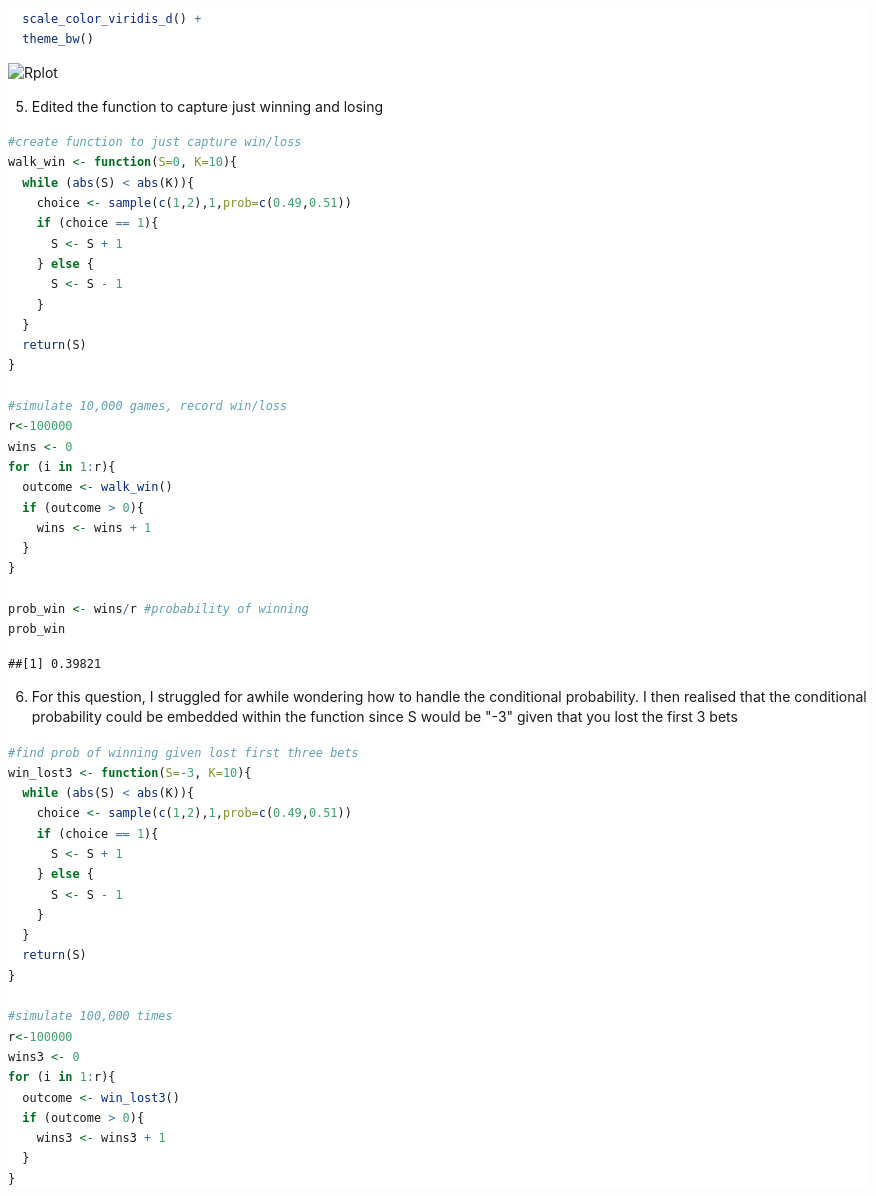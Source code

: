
 ```R
  scale_color_viridis_d() +
  theme_bw() 
```
![Rplot](https://user-images.githubusercontent.com/68678549/97042133-27695880-15a3-11eb-9192-bd743fcea7f9.png)

5. Edited the function to capture just winning and losing 

```R
#create function to just capture win/loss
walk_win <- function(S=0, K=10){
  while (abs(S) < abs(K)){
    choice <- sample(c(1,2),1,prob=c(0.49,0.51))
    if (choice == 1){
      S <- S + 1
    } else {
      S <- S - 1
    }
  }
  return(S)
}

#simulate 10,000 games, record win/loss
r<-100000
wins <- 0
for (i in 1:r){
  outcome <- walk_win()
  if (outcome > 0){
    wins <- wins + 1
  }
}

prob_win <- wins/r #probability of winning
prob_win
```
```
##[1] 0.39821
```
6. For this question, I struggled for awhile wondering how to handle the conditional probability. I then realised that the conditional probability could be embedded within the function since S would be "-3" given that you lost the first 3 bets

```R
#find prob of winning given lost first three bets
win_lost3 <- function(S=-3, K=10){
  while (abs(S) < abs(K)){
    choice <- sample(c(1,2),1,prob=c(0.49,0.51))
    if (choice == 1){
      S <- S + 1
    } else {
      S <- S - 1
    }
  }
  return(S)
}

#simulate 100,000 times
r<-100000
wins3 <- 0
for (i in 1:r){
  outcome <- win_lost3()
  if (outcome > 0){
    wins3 <- wins3 + 1
  }
}

```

Task description – Pictures stay out; everything else in the listing above is to be repeated exactly.

Output for this task –
Source code

:
 ```R
  scale_color_viridis_d() +
  theme_bw() 
```
![Rplot](https://user-images.githubusercontent.com/68678549/97042133-27695880-15a3-11eb-9192-bd743fcea7f9.png)

5. Edited the function to capture just winning and losing 

```R
#create function to just capture win/loss
walk_win <- function(S=0, K=10){
  while (abs(S) < abs(K)){
    choice <- sample(c(1,2),1,prob=c(0.49,0.51))
    if (choice == 1){
      S <- S + 1
    } else {
      S <- S - 1
    }
  }
  return(S)
}

#simulate 10,000 games, record win/loss
r<-100000
wins <- 0
for (i in 1:r){
  outcome <- walk_win()
  if (outcome > 0){
    wins <- wins + 1
  }
}

prob_win <- wins/r #probability of winning
prob_win
```
```
##[1] 0.39821
```
6. For this question, I struggled for awhile wondering how to handle the conditional probability. I then realised that the conditional probability could be embedded within the function since S would be "-3" given that you lost the first 3 bets

```R
#find prob of winning given lost first three bets
win_lost3 <- function(S=-3, K=10){
  while (abs(S) < abs(K)){
    choice <- sample(c(1,2),1,prob=c(0.49,0.51))
    if (choice == 1){
      S <- S + 1
    } else {
      S <- S - 1
    }
  }
  return(S)
}

#simulate 100,000 times
r<-100000
wins3 <- 0
for (i in 1:r){
  outcome <- win_lost3()
  if (outcome > 0){
    wins3 <- wins3 + 1
  }
}

```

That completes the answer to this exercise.